§ **Prompt**:
Show each line of the entries below in which the word "gather" appears.

(Beginning of Source records)

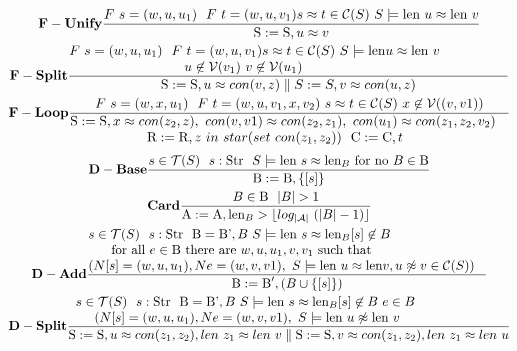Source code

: \documentclass[14pt]{article}
\begin{document}
\begin{gather*}\label{eA1}
 \bold{F-Unify} \frac
 { F \ s = ( w,u,u_1) \ \ F \ t = (w, u,v_1)  s\approx t \in \mathcal{C}(S) \ S \models \textnormal{len} \ u \approx \textnormal{len} \ v }
 { \textnormal{S}:= \textnormal{S}, u \approx v}\\
  \bold{F-Split} \frac
  {\parbox{4.5in}{$  F \ s = ( w,u,u_1) \ \ F \ t = (w, u,v_1)  s\approx t \in \mathcal{C}(S) \ S \models \textnormal{len} u \approx \textnormal{len} \ v  $ \\
       \hspace*{3.0cm}$ u \not\in \mathcal{V}(v_1) \ v \not\in \mathcal{V}(u_1)$}}
  { \textnormal{S}:= \textnormal{S}, u \approx con(v, z) \parallel  S:= S, v \approx con(u, z) }\\
  \bold{F-Loop} \frac
  { F \ s = ( w,x,u_1) \ \ F \ t = (w, u,v_1, x, v_2)  \ s\approx t \in \mathcal{C}(S) \ x \not\in \mathcal{V}((v,v1))}
  { \parbox{4.5in}{$ \textnormal{S}:= \textnormal{S}, x \approx con(z_2, z),\ con(v,v1) \approx con(z_2,z_1),\ con(u_1) \approx con( z_1, z_2,v_2)$ \\
   \hspace*{2.0cm}$  \textnormal{R}:=\textnormal{R}, z \ in \ star(set \ con(z_1, z_2)) \ \ \textnormal{C}:=\textnormal{C}, t $}}
\end{gather*}
\begin{gather*}\label{eA1}
 \bold{D-Base} \frac
 { s \in \mathcal{T}(S) \ \ s: \textnormal{Str}  \ \  S \models \textnormal{len} \ s \approx \textnormal{len}_B \textnormal{ for no }  B \in \textnormal{B} }
 { \textnormal{B}:= \textnormal{B}, \{ [s]\}}\\
  \bold{Card} \frac
  {B \in \textnormal{B} \ \ |B| > 1}
  { \textnormal{A}:= \textnormal{A}, \textnormal{len}_B >  \lfloor  log_{| \mathcal{A}|}  \ ( |B| -1) \rfloor }\\
  \bold{D-Add} \frac
  { \parbox{4.2in}{$s \in \mathcal{T}(S) \ \ s: \textnormal{Str} \ \ \textnormal{B} = \textnormal{B'}, B \   S \models \textnormal{len} \ s \approx \textnormal{len}_B  [s]  \not\in B 
  		$ \\
  		\hspace*{0.5cm}$  		\textnormal{ for all }  e \in \textnormal{B} \textnormal{ there are } w, u,u_1, v,v_1 \textnormal{ such that} 
  		 $ \\
  		 \hspace*{0.0cm}$ (N [s] = (w, u,u_1), N e = (w, v,v1), \ S \models \textnormal{len} \ u \approx \textnormal{len} v, u \not\approx v \in \mathcal{C}(S))$}}
  { \textnormal{B}:= \textnormal{B}', ( B \cup \{ [s]\})}\\
  \bold{D-Split} \frac
  { \parbox{4.5in}{$s \in \mathcal{T}(S) \ \ s: \textnormal{Str} \ \ \textnormal{B} = \textnormal{B'}, B \   S \models \textnormal{len} \ s \approx \textnormal{len}_B  [s]  \not\in B \ e \in B   		 
  		$ \\
  		\hspace*{0.5cm}$ (N [s] = (w, u,u_1), N e = (w, v,v1), \ S \models \textnormal{len} \ u \not\approx \textnormal{len}\ v $}}
  {  \textnormal{S}:=\textnormal{S}, u \approx con(z_1, z_2), len \ z_1 \approx len \ v  \parallel  \textnormal{S}:=\textnormal{S}, v \approx con(z_1, z_2), len \ z_1 \approx len \ u}
  \end{gather*}
\end{document}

(End of Source records)

§ **Finished exercise**:
\begin{gather*}\label{eA1}
\end{gather*}
\begin{gather*}\label{eA1}
  \end{gather*}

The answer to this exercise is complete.